Five years have passed since the child has been discharged from the court’s supervision and no other charges have been filed or are pending.
In addition, the court may order expungement, with the agreement of the district attorney, if the child is 18 or older. To make this decision, the court must weigh the following factors:
- The type of offense
- The age and criminal/juvenile history
The adverse consequences to the child if the records are not expunged (such as the inability to enter an educational/vocational program or the military) Whether public safety demands that the records be maintained
There are different rules for expungement of underage drinking cases or other summary offenses. You should call our office for a detailed explanation of your particular situation.
Can a juvenile by charged and tried in adult court?

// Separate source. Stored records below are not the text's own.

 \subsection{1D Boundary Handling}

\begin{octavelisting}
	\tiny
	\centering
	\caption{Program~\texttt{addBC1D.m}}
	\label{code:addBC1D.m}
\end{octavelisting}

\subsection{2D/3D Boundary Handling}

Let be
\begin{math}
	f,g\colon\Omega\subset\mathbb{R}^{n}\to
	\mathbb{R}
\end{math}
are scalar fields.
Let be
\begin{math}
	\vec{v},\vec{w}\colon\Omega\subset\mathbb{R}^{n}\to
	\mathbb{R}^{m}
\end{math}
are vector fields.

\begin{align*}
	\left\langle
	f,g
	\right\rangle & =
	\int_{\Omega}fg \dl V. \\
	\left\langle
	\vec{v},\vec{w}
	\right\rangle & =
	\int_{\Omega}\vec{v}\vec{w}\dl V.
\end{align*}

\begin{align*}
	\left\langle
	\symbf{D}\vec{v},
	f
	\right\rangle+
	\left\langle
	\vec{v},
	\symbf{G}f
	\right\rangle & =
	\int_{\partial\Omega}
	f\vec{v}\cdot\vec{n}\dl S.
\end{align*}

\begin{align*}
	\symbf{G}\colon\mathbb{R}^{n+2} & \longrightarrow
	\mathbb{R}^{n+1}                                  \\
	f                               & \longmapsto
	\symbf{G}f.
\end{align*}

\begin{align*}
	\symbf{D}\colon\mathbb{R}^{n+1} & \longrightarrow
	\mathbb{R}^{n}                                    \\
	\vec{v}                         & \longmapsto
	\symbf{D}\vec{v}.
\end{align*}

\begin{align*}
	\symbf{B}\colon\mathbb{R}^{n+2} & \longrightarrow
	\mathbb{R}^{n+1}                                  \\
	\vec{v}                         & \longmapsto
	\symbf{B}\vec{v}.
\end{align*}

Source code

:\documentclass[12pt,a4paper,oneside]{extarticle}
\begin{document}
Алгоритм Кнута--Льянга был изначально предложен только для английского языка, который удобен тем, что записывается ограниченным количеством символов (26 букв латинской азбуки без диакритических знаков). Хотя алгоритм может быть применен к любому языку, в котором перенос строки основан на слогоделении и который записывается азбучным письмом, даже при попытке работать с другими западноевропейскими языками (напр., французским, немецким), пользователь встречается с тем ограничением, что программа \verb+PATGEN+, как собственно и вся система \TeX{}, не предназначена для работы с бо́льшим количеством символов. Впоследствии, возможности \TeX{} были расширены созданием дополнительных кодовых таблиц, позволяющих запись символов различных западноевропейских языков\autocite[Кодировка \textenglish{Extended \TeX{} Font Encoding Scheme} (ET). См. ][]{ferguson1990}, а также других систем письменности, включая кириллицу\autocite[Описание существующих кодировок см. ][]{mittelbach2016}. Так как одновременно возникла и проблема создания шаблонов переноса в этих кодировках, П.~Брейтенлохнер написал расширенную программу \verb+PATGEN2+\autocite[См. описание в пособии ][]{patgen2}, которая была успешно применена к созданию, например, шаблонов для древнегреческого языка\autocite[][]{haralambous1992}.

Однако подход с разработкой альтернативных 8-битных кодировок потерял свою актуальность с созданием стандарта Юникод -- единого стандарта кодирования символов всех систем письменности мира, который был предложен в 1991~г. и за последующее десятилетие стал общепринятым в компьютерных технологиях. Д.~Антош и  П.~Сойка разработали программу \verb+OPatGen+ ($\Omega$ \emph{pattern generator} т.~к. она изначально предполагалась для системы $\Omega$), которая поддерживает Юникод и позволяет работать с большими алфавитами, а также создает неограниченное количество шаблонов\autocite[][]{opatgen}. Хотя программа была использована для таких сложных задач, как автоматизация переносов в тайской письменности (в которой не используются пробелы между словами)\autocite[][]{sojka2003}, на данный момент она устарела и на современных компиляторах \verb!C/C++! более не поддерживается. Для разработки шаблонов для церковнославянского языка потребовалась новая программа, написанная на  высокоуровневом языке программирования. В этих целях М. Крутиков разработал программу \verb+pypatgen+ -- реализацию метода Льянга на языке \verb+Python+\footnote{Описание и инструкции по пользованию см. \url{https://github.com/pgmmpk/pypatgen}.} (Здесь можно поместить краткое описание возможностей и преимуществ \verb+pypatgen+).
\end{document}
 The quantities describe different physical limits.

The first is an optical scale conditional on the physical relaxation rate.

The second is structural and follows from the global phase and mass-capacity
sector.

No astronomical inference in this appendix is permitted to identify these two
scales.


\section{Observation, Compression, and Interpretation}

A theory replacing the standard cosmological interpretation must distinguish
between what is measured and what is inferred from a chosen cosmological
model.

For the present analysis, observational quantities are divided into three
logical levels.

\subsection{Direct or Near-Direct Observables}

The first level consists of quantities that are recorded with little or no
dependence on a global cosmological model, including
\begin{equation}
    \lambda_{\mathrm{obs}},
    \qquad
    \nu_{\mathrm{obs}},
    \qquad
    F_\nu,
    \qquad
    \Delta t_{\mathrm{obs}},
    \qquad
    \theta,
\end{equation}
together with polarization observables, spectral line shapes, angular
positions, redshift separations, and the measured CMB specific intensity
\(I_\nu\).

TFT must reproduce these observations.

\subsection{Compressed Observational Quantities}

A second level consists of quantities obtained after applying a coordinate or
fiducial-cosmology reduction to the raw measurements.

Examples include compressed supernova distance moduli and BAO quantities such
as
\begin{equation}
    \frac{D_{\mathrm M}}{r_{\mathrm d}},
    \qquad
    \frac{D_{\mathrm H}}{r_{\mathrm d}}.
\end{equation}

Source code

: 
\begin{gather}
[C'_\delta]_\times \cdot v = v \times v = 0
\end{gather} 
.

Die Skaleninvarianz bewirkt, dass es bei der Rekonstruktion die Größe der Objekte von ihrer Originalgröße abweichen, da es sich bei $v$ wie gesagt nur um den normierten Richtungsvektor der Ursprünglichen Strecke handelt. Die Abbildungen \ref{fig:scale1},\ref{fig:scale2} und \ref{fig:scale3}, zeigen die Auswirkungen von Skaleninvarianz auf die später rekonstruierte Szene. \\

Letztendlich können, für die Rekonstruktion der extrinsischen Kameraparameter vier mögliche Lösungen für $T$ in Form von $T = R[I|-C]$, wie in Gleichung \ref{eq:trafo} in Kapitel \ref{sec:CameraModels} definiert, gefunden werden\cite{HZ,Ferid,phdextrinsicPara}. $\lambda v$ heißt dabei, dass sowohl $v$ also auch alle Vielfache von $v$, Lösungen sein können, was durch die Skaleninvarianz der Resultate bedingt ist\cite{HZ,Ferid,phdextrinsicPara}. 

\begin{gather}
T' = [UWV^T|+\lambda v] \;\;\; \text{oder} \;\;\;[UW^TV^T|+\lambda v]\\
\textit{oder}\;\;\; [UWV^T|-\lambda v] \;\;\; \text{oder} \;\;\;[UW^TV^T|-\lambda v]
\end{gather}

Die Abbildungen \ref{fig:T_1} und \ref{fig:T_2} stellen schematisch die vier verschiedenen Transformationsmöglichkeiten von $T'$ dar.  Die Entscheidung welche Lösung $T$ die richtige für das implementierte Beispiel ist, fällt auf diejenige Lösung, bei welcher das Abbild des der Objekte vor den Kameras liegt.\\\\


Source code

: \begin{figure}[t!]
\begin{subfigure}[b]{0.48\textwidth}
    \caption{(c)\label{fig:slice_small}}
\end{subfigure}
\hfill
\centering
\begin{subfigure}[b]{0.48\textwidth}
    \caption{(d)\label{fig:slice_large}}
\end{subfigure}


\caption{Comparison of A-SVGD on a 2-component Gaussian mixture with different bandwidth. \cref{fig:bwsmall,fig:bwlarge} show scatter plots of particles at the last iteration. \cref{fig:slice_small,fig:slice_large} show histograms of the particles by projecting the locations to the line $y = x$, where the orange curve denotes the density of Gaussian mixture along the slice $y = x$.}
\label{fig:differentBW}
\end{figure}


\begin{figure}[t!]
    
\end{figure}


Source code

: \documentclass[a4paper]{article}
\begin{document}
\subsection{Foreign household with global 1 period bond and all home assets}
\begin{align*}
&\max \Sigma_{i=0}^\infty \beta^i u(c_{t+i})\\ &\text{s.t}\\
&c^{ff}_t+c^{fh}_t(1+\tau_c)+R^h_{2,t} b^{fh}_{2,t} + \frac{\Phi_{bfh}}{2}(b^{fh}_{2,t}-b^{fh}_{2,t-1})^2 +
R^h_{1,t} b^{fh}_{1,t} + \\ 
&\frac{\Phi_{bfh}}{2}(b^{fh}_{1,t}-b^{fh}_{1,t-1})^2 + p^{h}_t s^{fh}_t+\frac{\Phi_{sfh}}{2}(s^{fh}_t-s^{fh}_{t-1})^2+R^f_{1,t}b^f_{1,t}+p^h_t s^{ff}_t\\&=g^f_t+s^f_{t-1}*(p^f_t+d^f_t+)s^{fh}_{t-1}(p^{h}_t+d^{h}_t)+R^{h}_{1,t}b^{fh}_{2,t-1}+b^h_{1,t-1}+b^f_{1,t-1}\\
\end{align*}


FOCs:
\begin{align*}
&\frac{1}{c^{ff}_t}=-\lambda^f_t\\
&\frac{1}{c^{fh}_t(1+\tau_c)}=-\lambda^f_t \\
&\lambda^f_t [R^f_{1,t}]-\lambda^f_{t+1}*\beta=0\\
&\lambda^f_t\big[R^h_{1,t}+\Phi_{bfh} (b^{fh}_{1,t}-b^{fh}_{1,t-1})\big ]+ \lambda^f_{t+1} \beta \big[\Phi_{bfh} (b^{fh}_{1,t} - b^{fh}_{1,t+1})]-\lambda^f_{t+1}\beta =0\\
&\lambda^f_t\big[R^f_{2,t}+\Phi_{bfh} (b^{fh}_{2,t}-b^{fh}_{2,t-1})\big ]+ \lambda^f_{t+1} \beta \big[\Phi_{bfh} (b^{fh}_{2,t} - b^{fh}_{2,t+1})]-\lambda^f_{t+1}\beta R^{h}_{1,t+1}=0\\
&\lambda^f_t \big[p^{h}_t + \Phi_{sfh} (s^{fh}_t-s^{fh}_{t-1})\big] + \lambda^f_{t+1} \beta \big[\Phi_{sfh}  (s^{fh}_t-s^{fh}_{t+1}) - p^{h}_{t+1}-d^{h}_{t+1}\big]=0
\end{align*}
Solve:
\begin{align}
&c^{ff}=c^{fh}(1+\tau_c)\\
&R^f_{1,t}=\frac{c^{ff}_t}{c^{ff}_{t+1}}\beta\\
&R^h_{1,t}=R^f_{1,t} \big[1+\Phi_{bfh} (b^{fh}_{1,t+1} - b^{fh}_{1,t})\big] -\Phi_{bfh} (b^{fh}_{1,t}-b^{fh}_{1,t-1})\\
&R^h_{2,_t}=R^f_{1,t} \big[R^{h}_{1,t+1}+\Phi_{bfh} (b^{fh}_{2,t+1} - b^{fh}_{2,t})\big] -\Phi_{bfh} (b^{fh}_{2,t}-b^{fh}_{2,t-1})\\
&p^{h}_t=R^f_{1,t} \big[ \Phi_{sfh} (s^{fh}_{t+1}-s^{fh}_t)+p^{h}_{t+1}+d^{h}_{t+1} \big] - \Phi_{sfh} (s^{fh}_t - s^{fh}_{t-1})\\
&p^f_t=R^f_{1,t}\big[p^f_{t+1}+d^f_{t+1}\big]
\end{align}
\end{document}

Yes, on more serious offenses a juvenile may be charged as an adult, or if originally charged as a juvenile, may be transferred to adult court. A good criminal defense attorney in Montgomery County or Bucks County will file a Petition to Decertify the case to juvenile court. I have had cases where the first lawyer hired was from Philadelphia and assumed that the Philadelphia procedures for automatically obtaining a decertification hearing would apply in Montgomery County, which is not the case. My clients were ultimately transferred to juvenile court and got short-term treatment in a juvenile facility rather than the five year mandatory minimum sentence for armed robbery in adult court that they very nearly got under the watch of the previous attorney. An attorney well-versed in juvenile criminal offenses in Montgomery County or Bucks County can make all the difference.